### WORK ORDER
Take every line of the material below that includes the string "zombie" and copy it out.

--- GIVEN ENTRIES ---

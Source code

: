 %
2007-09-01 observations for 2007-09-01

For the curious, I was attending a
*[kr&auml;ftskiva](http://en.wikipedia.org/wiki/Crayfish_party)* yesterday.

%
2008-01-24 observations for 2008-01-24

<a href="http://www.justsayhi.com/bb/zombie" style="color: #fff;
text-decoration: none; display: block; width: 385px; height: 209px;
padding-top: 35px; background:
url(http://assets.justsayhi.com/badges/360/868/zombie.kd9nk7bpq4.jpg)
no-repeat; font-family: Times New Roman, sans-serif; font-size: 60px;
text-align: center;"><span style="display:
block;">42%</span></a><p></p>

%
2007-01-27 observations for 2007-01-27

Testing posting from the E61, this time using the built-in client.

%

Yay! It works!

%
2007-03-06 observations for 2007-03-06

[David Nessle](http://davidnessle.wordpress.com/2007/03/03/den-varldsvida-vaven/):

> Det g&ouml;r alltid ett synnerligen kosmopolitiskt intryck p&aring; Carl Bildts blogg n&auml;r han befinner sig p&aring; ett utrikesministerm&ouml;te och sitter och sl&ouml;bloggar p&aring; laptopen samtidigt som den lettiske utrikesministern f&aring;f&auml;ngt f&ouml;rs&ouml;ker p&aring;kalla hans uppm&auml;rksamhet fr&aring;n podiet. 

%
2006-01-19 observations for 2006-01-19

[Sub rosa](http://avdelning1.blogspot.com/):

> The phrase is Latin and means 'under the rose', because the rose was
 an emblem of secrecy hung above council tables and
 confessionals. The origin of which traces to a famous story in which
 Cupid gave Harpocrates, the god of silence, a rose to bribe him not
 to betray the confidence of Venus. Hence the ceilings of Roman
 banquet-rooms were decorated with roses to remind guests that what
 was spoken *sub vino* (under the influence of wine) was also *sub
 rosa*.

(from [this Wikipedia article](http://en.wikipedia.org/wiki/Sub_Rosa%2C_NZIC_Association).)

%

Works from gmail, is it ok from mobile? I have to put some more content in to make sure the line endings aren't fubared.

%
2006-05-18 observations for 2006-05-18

---

### TASK OUTPUT
<a href="http://www.justsayhi.com/bb/zombie" style="color: #fff;
url(http://assets.justsayhi.com/badges/360/868/zombie.kd9nk7bpq4.jpg)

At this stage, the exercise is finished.